Institutional Collapse: The Silent Author of the Crisis
What makes Guinea-Bissau’s situation particularly dangerous is that it was not triggered solely by individual actors, but by structural decay.
The country’s institutions—its courts, legislature, electoral commission, and military—do not function with the independence expected in a stable democracy. Over time:
- The executive eroded parliamentary oversight,
- The judiciary became increasingly politicised,
- The military retained abnormal political influence,
- And the electoral system lacked insulation from elite interference.
In such an environment, a political crisis need not be fully planned to be exploited. Power vacuums and institutional ambiguity create opportunities for actors—civilian or military—to manufacture outcomes.
This is why analysts argue the crisis is best understood as:
A hybrid collapse — partly political engineering, partly institutional decay, and partly military opportunism.
A Regional System Under Strain
West Africa has suffered a chain of coups: Mali, Burkina Faso, Guinea, Niger. Guinea-Bissau’s case may prove the most complicated because it lacks the clarity needed for decisive regional intervention.
ECOWAS faces a dilemma:
- If it labels the event a coup, it must impose sanctions.
- If it accepts the military’s narrative, it risks legitimising a precedent of “engineered instability.”
- If it pushes for mediation without results announcement, it could legitimise electoral erasure.
This is why Guinea-Bissau may become a critical test case:
“It challenges our frameworks for understanding democratic backsliding. It is not a coup in the classic sense, but a breakdown facilitated by weakened systems and political design,” an ECOWAS official noted.
The Missing Election Results: The Heart of the Crisis
Perhaps the most consequential fact is this:
No one—including ECOWAS, the African Union, or international observers—has been told who truly won the election.
If Jonathan is right, the results exist but have not been released.
This raises uncomfortable but unavoidable questions:
- Was the seizure of ballots intended to erase an unfavourable outcome?
- Did factions within the military act independently or in coordination with political interests?
- Is the transitional council a corrective mechanism or a mechanism of control?
Without clarity, the crisis becomes self-perpetuating, feeding mistrust and eroding legitimacy.
What Comes Next?
The military council has promised a transition but provided no timeline, no roadmap, and no guarantee that electoral results will ever be restored.
Given the destruction or disappearance of key materials, verifying the true vote may already be impossible.
The more this drags on, the more Guinea-Bissau risks entering a prolonged state of disputed authority—a hybrid limbo where neither democratic rule nor overt military rule is fully asserted.
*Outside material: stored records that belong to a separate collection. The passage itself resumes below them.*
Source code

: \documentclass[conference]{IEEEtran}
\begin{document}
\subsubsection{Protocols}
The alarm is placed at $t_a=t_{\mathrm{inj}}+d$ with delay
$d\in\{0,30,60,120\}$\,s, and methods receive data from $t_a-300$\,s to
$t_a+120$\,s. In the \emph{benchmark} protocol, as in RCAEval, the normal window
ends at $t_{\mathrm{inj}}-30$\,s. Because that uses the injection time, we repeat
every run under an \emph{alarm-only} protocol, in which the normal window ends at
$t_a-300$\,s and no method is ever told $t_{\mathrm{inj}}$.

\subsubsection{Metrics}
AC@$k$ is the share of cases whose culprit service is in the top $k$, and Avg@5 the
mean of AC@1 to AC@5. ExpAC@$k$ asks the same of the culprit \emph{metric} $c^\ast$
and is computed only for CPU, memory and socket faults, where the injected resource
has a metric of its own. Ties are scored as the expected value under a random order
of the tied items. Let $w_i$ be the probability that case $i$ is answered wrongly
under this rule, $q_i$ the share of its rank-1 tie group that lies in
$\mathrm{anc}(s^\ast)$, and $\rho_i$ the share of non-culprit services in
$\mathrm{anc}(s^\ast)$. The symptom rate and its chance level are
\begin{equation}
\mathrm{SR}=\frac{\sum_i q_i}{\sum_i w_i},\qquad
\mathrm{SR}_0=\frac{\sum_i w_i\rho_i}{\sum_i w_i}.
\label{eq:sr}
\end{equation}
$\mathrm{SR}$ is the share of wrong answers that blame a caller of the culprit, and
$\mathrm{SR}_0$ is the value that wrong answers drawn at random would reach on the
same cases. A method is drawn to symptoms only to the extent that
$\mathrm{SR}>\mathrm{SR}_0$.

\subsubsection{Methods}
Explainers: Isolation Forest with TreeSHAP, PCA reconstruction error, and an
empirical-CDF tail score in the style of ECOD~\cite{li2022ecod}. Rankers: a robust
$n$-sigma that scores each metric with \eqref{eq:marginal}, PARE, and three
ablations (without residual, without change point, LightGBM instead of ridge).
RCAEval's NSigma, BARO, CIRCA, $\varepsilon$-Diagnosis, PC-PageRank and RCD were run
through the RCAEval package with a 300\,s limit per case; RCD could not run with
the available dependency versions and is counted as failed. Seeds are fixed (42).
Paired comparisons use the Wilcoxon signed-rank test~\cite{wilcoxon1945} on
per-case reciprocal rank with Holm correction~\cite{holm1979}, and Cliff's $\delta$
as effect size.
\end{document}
What emerges may not be a coup regime, but a political settlement negotiated in the shadows — one that bypasses both constitutional order and voters’ will.
Conclusion: A Collapse Designed in Slow Motion
Guinea-Bissau’s crisis is not simply the story of a stolen election or a military takeover. It is the culmination of years of institutional erosion, executive overreach, judicial weakness, and the quiet re-politicisation of the military.
It is a reminder that in fragile democracies, power is not only seized by force — it can also be seized through ambiguity.
The tragedy is not only the seizure of ballot boxes, but the possibility that the real results—the people’s choice—may never be known.
Guinea-Bissau now stands as a case study in how democracies collapse not always with tanks, but with silence, disappearing documents, and engineered uncertainty.